The People Who Matter
Reading about the beautiful way in which Mira Sorvino supports her father, Paul, you might be reminded of the people in your life from whom you draw strength: friends, colleagues, even strangers performing those random acts of kindness that somehow make our days brighter when we least expect it.
For the most part, though, it's family who bear the brunt of the work. And the worry. One night this winter, when I realized I was having a low blood glucose episode, I fetched one of the orange juice boxes that I keep on the kitchen counter, and started slurping. The next number on my meter was even worse than the first, and my continuous glucose monitor wasn't even registering numbers anymore. It just said LOW. I called out to my husband and asked him to watch me for a while as I drank more juice. He said something about sodas in the fridge—I suppose he was asking whether I wanted one, but all I could manage in reply was, "I'm still a bit confused," and then, "If I pass out, you have to call 911."

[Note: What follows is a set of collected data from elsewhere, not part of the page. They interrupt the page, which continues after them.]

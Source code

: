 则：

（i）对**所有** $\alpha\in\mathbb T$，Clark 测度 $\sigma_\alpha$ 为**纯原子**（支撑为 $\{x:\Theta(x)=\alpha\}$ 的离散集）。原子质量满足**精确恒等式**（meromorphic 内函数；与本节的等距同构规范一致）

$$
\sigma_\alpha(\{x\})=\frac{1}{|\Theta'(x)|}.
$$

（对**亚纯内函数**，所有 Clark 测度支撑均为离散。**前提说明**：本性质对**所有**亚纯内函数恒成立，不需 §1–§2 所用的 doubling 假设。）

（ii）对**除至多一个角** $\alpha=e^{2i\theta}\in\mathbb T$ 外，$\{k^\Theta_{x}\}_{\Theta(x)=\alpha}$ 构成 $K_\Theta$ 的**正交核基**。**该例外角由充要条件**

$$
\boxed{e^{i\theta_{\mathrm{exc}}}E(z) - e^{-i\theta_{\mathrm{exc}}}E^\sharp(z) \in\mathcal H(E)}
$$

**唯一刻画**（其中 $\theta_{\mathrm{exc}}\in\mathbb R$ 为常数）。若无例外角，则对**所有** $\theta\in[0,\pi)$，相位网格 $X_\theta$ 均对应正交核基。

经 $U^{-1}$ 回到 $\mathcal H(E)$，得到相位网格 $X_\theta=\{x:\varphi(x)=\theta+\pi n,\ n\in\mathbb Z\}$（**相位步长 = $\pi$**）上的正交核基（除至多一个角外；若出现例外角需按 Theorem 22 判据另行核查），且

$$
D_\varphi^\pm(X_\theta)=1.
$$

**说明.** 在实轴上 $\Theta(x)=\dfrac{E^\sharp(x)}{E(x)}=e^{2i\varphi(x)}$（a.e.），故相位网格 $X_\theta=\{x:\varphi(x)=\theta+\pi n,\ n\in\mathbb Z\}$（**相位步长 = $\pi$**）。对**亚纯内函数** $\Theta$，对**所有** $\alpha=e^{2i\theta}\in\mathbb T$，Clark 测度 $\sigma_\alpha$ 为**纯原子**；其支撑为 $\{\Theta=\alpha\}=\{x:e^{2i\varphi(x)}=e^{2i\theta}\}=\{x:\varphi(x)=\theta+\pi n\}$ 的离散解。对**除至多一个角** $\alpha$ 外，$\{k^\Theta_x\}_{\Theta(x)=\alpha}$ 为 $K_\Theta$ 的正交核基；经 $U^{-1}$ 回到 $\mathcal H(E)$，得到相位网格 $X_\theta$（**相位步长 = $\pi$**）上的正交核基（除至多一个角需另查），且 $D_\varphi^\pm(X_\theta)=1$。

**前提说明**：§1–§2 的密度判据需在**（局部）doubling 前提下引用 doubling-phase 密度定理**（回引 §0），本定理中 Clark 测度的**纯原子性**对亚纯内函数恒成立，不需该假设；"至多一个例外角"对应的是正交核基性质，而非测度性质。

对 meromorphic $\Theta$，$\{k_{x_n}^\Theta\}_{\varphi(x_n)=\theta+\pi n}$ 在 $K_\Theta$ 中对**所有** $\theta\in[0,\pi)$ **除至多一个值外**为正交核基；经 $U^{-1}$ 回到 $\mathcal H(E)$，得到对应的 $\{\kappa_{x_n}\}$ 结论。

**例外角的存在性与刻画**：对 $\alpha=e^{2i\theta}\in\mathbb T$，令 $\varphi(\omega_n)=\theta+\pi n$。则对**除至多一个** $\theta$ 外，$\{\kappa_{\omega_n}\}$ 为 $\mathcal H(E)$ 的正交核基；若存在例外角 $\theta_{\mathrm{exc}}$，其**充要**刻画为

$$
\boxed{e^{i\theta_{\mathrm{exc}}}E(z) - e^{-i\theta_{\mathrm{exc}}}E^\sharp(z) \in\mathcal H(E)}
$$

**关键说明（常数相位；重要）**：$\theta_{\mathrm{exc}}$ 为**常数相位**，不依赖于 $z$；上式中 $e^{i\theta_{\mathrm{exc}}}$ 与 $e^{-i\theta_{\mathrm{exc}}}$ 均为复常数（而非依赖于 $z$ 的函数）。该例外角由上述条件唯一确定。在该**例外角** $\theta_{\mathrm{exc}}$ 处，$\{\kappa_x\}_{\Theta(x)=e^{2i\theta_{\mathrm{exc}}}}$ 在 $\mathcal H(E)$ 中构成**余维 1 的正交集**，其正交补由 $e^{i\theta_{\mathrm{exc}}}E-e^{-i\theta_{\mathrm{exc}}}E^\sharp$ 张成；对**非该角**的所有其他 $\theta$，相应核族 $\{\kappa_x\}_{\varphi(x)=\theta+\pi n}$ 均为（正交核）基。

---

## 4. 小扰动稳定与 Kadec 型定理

Luckily, my husband is a levelheaded fellow. He watched me sip, and even after my symptoms waned, he refused to leave me by myself until the numbers were sufficiently high again. Later, when pressed, he did allow (in his usual understated way) that he had been a bit nervous. Which I might not have guessed: All I remember was his kind and intense gaze, in itself reassuring.
I wish so much that parents of children with diabetes didn't have to watch over them 24-7. I wish that children of parents with diabetes didn't have to wonder whether their own children would grow up with grandparents. And I especially wish that my husband never had to worry about me. But I am so very lucky that he does.